■ **INSTRUCTIONS TO FOLLOW**:
Of the material below, only the lines from the line containing "- Пополнение счета пользователя через" down to the line containing "- Версия PHP" belong in the answer, written out exactly.
━━ INFORMATION GIVEN
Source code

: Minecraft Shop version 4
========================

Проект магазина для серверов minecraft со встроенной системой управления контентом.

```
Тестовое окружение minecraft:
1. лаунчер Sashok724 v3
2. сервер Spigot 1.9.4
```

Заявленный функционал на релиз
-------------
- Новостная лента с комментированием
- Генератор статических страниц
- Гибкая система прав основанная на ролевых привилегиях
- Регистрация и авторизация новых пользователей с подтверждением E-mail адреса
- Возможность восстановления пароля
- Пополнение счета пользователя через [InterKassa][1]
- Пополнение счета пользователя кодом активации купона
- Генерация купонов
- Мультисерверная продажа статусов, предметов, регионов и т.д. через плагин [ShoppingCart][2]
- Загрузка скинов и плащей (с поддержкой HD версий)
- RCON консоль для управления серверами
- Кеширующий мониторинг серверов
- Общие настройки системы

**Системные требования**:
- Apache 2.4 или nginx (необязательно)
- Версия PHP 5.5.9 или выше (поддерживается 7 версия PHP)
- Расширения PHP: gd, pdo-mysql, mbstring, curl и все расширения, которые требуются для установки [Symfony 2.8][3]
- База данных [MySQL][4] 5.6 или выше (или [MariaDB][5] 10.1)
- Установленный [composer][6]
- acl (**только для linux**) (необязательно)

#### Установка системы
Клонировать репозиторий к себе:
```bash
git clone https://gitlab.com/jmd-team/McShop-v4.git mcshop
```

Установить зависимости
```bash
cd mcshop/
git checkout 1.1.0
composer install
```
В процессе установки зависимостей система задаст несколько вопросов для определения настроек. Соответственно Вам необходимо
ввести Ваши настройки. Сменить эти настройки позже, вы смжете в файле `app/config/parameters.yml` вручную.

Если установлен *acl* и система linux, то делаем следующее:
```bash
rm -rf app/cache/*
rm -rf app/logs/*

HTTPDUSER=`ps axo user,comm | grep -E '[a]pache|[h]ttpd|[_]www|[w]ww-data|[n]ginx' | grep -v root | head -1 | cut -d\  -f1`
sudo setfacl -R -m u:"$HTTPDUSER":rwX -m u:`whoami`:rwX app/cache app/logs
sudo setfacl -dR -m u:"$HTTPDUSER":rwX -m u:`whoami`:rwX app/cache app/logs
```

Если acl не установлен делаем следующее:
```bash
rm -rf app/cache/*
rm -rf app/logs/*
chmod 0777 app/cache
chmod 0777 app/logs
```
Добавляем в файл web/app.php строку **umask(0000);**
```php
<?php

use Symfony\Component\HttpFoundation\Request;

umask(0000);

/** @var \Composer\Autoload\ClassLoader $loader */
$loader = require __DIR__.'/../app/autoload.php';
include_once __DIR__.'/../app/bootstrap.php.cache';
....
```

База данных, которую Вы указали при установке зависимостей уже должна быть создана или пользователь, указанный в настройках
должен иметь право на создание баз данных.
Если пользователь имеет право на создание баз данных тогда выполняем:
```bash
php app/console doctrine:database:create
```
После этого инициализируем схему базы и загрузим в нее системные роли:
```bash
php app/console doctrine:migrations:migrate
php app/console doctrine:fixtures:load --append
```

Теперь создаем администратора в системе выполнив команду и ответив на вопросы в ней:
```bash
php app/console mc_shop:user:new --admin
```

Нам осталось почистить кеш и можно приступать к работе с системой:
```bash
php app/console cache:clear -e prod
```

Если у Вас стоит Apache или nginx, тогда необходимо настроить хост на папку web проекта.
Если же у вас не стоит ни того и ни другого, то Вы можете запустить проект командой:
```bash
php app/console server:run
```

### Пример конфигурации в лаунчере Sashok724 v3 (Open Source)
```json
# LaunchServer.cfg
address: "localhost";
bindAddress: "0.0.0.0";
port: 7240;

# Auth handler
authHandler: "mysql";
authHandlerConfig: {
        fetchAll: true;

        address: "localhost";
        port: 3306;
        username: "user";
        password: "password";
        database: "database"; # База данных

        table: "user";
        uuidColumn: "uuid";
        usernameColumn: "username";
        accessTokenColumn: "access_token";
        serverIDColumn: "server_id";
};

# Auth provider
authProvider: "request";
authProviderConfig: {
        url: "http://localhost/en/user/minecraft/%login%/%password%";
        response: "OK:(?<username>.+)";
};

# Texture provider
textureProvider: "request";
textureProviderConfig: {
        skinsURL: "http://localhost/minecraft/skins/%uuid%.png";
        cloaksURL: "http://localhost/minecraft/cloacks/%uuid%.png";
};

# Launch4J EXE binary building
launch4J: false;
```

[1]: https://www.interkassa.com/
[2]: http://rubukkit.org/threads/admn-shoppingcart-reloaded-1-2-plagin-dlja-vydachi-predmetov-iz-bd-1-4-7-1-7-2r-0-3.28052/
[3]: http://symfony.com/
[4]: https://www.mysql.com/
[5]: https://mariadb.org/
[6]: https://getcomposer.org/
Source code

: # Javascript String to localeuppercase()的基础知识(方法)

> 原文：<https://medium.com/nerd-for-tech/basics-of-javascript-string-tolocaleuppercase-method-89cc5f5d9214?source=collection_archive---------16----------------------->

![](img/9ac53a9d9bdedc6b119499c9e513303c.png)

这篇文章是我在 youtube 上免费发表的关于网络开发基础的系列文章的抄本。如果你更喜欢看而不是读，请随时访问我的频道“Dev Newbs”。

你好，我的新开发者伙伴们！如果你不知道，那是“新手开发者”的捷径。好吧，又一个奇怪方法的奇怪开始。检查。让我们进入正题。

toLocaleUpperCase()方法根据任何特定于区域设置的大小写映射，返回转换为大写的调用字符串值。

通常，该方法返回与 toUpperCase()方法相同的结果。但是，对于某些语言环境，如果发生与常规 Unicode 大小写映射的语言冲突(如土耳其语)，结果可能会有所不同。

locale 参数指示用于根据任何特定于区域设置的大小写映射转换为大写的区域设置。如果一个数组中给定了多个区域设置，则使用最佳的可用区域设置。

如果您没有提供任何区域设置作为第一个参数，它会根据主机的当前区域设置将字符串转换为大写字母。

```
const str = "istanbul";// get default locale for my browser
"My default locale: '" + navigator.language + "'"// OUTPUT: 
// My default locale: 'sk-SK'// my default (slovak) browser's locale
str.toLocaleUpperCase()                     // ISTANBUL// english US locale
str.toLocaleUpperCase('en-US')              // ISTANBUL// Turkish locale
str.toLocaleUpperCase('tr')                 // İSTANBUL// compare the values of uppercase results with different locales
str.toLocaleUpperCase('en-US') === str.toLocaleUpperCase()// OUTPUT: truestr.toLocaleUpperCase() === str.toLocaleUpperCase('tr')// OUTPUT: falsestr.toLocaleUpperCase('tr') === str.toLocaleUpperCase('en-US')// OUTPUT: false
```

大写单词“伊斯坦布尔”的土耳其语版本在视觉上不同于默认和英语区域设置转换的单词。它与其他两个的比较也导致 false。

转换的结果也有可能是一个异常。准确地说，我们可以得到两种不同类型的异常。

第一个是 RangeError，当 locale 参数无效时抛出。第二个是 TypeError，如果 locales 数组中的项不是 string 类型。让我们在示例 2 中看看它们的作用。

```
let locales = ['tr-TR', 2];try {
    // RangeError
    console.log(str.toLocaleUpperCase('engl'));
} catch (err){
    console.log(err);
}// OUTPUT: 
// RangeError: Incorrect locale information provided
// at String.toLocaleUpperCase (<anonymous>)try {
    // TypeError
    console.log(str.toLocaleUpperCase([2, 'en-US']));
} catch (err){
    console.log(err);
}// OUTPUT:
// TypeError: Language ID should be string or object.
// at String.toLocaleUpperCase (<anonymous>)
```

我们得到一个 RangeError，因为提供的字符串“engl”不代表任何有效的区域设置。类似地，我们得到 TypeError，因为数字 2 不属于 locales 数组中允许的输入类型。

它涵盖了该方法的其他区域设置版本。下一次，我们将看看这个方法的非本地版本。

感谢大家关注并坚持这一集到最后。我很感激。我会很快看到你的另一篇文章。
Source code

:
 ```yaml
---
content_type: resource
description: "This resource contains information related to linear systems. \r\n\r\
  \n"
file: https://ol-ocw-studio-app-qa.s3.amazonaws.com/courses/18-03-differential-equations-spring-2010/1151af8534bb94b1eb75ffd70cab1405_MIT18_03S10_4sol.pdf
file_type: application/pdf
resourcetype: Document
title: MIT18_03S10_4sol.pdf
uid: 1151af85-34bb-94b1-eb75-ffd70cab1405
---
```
━━━━
■ **FINAL ANSWER**:
- Пополнение счета пользователя через [InterKassa][1]
- Пополнение счета пользователя кодом активации купона
- Генерация купонов
- Мультисерверная продажа статусов, предметов, регионов и т.д. через плагин [ShoppingCart][2]
- Загрузка скинов и плащей (с поддержкой HD версий)
- RCON консоль для управления серверами
- Кеширующий мониторинг серверов
- Общие настройки системы

**Системные требования**:
- Apache 2.4 или nginx (необязательно)
- Версия PHP 5.5.9 или выше (поддерживается 7 версия PHP)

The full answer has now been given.